Damien Hirst and the great art market heist

The Grauniad has a piece about capitalist-realist artist Damien Hirst, whose exhibition at the Tate Modern could be the peak of his imperial phase, and the idea of art-as-a-financial-instrument which he (well, he and Koons) has become the embodiment of:
This isn't just art that exists in the market, or is "about" the market. This is art that is the market – a series of gestures that are made wholly or primarily to capture and embody financial value, and only secondarily have any other function or virtue. Hirst has gone way beyond Warhol's explorations of repetition and banality. Sooner or later, his advisers will surely find a way for him to dispense with the actual objects altogether and he will package concepts in tranches, like mortgage securities, some good stuff with some trash, to be traded on the bourse in Miami-Basel.
The byproduct of his activities is the most starkly authoritarian corpus of art of recent times. All those hard, glittering surfaces, those rotting animals. The body, for Hirst, is trash, which exists to be anatomised, displayed, described in cribbed Latin names. The only way to cheat death is to slough off your rotting flesh and take on the qualities of capital. It's the 21st-century version of ars longa, vita brevis. Don't just make money, be money: weightless, ubiquitous, infinitely circulating, immortal.
The article describes the mechanics of the art market and how public museums, for all their image of being above the fray of crass commerce, have become tools of art investors' Ponzi-like schemes:
This is how it works. A few major collectors make the market. Where they lead, the horde of hedgies follows. Many of the new breed of art investors ... have jettisoned even the pretence of connoisseurship. Some of these guys care about the bragging rights that come with a blue-chip work hanging in the loft. Others are all about the numbers, and employ the same tools and decision-making processes to play the art market that they use at work. A few have also discovered that many of the regulatory mechanisms that apply in other markets – preventing insider trading, price-fixing by cartels and sundry other abuses – simply don't exist in the art world. It is possible to game the system in many ways, and the careers of certain artists look not unlike a classical Ponzi scheme, where money from new investors is used to pay returns to those further upstream.

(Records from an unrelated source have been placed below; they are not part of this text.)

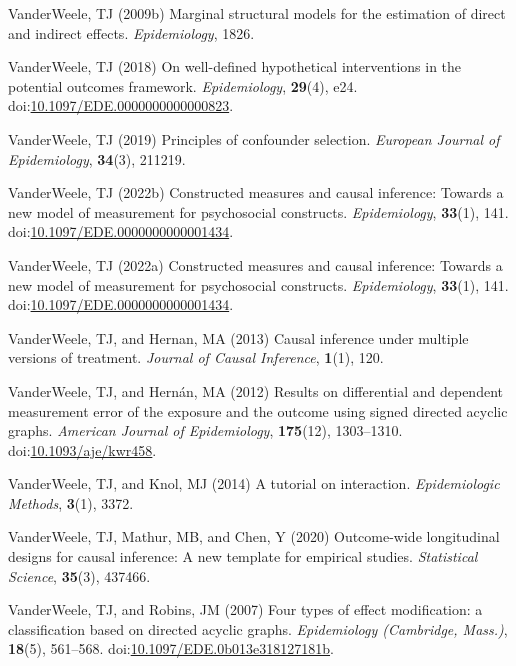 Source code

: \documentclass[
  singlecolumn,
  9pt]{article}
\begin{document}
\begin{CSLReferences}
VanderWeele, TJ (2009b) Marginal structural models for the estimation of
direct and indirect effects. \emph{Epidemiology}, 1826.

VanderWeele, TJ (2018) On well-defined hypothetical interventions in the
potential outcomes framework. \emph{Epidemiology}, \textbf{29}(4), e24.
doi:\href{https://doi.org/10.1097/EDE.0000000000000823}{10.1097/EDE.0000000000000823}.

VanderWeele, TJ (2019) Principles of confounder selection.
\emph{European Journal of Epidemiology}, \textbf{34}(3), 211219.

VanderWeele, TJ (2022b) Constructed measures and causal inference:
Towards a new model of measurement for psychosocial constructs.
\emph{Epidemiology}, \textbf{33}(1), 141.
doi:\href{https://doi.org/10.1097/EDE.0000000000001434}{10.1097/EDE.0000000000001434}.

VanderWeele, TJ (2022a) Constructed measures and causal inference:
Towards a new model of measurement for psychosocial constructs.
\emph{Epidemiology}, \textbf{33}(1), 141.
doi:\href{https://doi.org/10.1097/EDE.0000000000001434}{10.1097/EDE.0000000000001434}.

VanderWeele, TJ, and Hernan, MA (2013) Causal inference under multiple
versions of treatment. \emph{Journal of Causal Inference},
\textbf{1}(1), 120.

VanderWeele, TJ, and Hernán, MA (2012) Results on differential and
dependent measurement error of the exposure and the outcome using signed
directed acyclic graphs. \emph{American Journal of Epidemiology},
\textbf{175}(12), 1303--1310.
doi:\href{https://doi.org/10.1093/aje/kwr458}{10.1093/aje/kwr458}.

VanderWeele, TJ, and Knol, MJ (2014) A tutorial on interaction.
\emph{Epidemiologic Methods}, \textbf{3}(1), 3372.

VanderWeele, TJ, Mathur, MB, and Chen, Y (2020) Outcome-wide
longitudinal designs for causal inference: A new template for empirical
studies. \emph{Statistical Science}, \textbf{35}(3), 437466.

VanderWeele, TJ, and Robins, JM (2007) Four types of effect
modification: a classification based on directed acyclic graphs.
\emph{Epidemiology (Cambridge, Mass.)}, \textbf{18}(5), 561--568.
doi:\href{https://doi.org/10.1097/EDE.0b013e318127181b}{10.1097/EDE.0b013e318127181b}.


\end{CSLReferences}
\end{document}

The corruption of art museums by investors is perhaps most apparent in the case of New York's New Museum. In 2009 it devoted its entire three-floor space to an exhibition of the collection of Dakis Joannou, a Greek Cypriot industrialist who sits on the museum's board. Other recent New Museum shows, devoted to Urs Fischer and Elizabeth Peyton, also relied heavily on Joannou's collection, and his wider web of patronage. The impression has been given of a museum that is no longer able to make independent determinations of value. This has become an open scandal in New York, satirised in a much-reproduced drawing by William Powhida titled How the New Museum Committed Suicide With Banality, or "how to use a non-profit museum to elevate your social status and raise market values". Likewise, Hirst's major collectors will see an effective windfall from the inclusion of their works in a Tate retrospective, and other Hirst stakeholders will benefit too. That may not be why the show is happening, but it is not without significance.